As if in response, Nick turned and hurried down a small alley between two houses.
Just then, the back door opened wide, and light flooded the backyard. Santangelo stepped out of the brightness and looked around; the woman was right behind him. Riley wriggled back from the edge until only her eyes were visible. Santangelo glanced to his left and spotted the greenhouse. He snapped his fingers and motioned to the woman; they turned together and headed directly for it, stopping briefly in the doorway before disappearing into the darkness inside.
Riley looked back at the streets and searched for Nick; he was nowhere to be found. Suddenly he emerged from a side alley less than half a block from Santangelo’s car. He glanced both ways, then approached the passenger side. He tried the door, but it didn’t open. He hurried around to the driver’s side and tried again; still nothing.

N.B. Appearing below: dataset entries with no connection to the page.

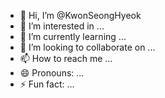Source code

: - 👋 Hi, I’m @KwonSeongHyeok
- 👀 I’m interested in ...
- 🌱 I’m currently learning ...
- 💞️ I’m looking to collaborate on ...
- 📫 How to reach me ...
- 😄 Pronouns: ...
- ⚡ Fun fact: ...

<!---
KwonSeongHyeok/KwonSeongHyeok is a ✨ special ✨ repository because its `README.md` (this file) appears on your GitHub profile.
You can click the Preview link to take a look at your changes.
--->
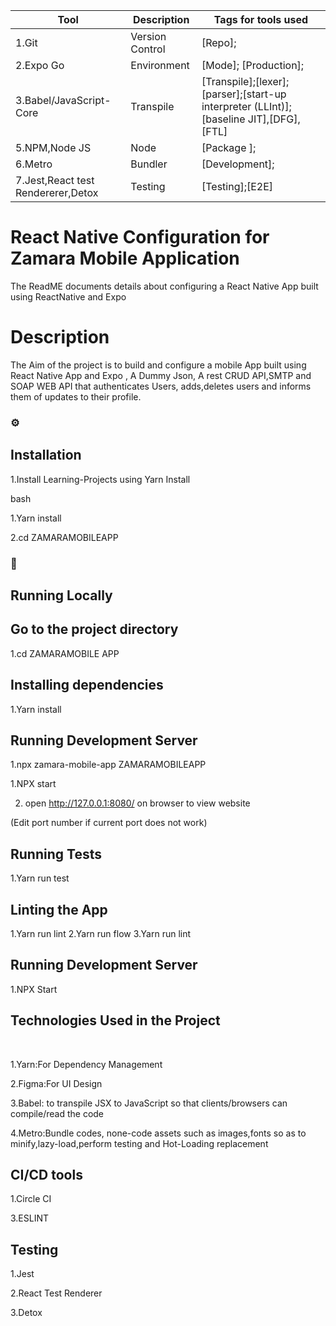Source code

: <!--
The Readme file documents the project description and installation and set up instructions
-->
<!--
Align main heading to the center of the page
-->
| Tool                | Description                    | Tags for tools used                                                                                               |
| ------------------- | ------------------------------ | ---------------------------------------------------------------------------------------------------- |
| 1.Git                 | Version Control       | [Repo];                                                         |
| 2.Expo Go             | Environment           | [Mode]; [Production];                        |
| 3.Babel/JavaScript-Core| Transpile           | [Transpile];[lexer]; [parser];[start-up interpreter (LLInt)]; [baseline JIT],[DFG],[FTL]                                                  |
| 5.NPM,Node JS         | Node                  | [Package ]; 
| 6.Metro               | Bundler                 | [Development];  
| 7.Jest,React test Rendererer,Detox|    Testing  | [Testing];[E2E]                         
<div align="left">
<h1>React Native Configuration for Zamara Mobile Application </h1> The ReadME documents details about configuring a React Native App built using ReactNative and Expo

<!-- Badges -->
<p>
<h1> Description</h1>
The Aim of the project is to build and configure a mobile App built using React Native App and Expo , A Dummy Json, A rest CRUD API,SMTP and SOAP WEB API that authenticates Users, adds,deletes users and informs them of updates to their profile.

<!-- Installation -->
### :gear:<h2>Installation</h2>

1.Install Learning-Projects using Yarn Install

bash
  <p>1.Yarn install</p>
  <p>2.cd ZAMARAMOBILEAPP</p>
  
<!-- Run Locally -->
### :running:<h2> Running Locally</h2>

<!-- Going into the project Directory/Folder -->
<h2>Go to the project directory</h2>

  1.cd ZAMARAMOBILE APP

<!-- Installing dependencies using Yarn -->
<h2>Installing dependencies</h2>

  1.Yarn install

<!-- Running the Application in Development Mode -->
<h2>Running Development Server</h2>
  1.npx zamara-mobile-app ZAMARAMOBILEAPP

  1.NPX start

  2. open http://127.0.0.1:8080/ on browser to view website

  (Edit port number if current port does not work)

<!-- Running Tests on the Application -->
<h2>Running Tests</h2>

  1.Yarn run test

<!-- Linting the Application -->
<h2>Linting the App</h2>

  1.Yarn run lint
  2.Yarn run flow
  3.Yarn run lint

<!-- Running the Application Development Mode -->
<h2>Running Development Server</h2>

  1.NPX Start

<!-- Technologies Used -->
  
<h2>Technologies Used in the Project</h2>
<br>
  <p>1.Yarn:For Dependency Management</p>
  <p>2.Figma:For UI Design</p>
  <p>3.Babel: to transpile JSX to JavaScript so that clients/browsers can compile/read the code</p>
  <p>4.Metro:Bundle codes, none-code assets such as images,fonts so as to minify,lazy-load,perform testing and Hot-Loading replacement</p>
  <h2>CI/CD tools</h2>
  <p>1.Circle CI</p> 
  <p>3.ESLINT</p>
  <h2>Testing</h2>
  <p>1.Jest</p> 
  <p>2.React  Test Renderer</p> 
  <p>3.Detox</p>
</p>
<div>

From the corner of her eye, Riley glimpsed a flash of yellow light. She turned to the greenhouse and saw a light reflecting off three of the glass panes. She searched from side to side for the source: a flashlight, a passing car, a neighboring house. Suddenly she realized that the light was not reflecting off the glass—it was shining through it. The light appeared in a fourth pane now, then a fifth—and it grew brighter all the time.
Fire.
She looked back at Nick. He was on the passenger side again, but now he was facing away from the car. Thirty feet ahead of him was a house; shielding the house from the street was a tall hedge, and in front of the hedge was a short retaining wall. He seemed to be doing something with the retaining wall. He was holding on to it—no, he was tugging on it. He stumbled back away from the wall and looked down at something in his hand. He turned, raised his arm, and brought his hand down against the passenger-side window.
An instant later a sound like crunching gravel reached her ears, and right behind it came the shrill, piercing scream of a car alarm. Nick reached through the window, opened the door, and slid into the passenger seat.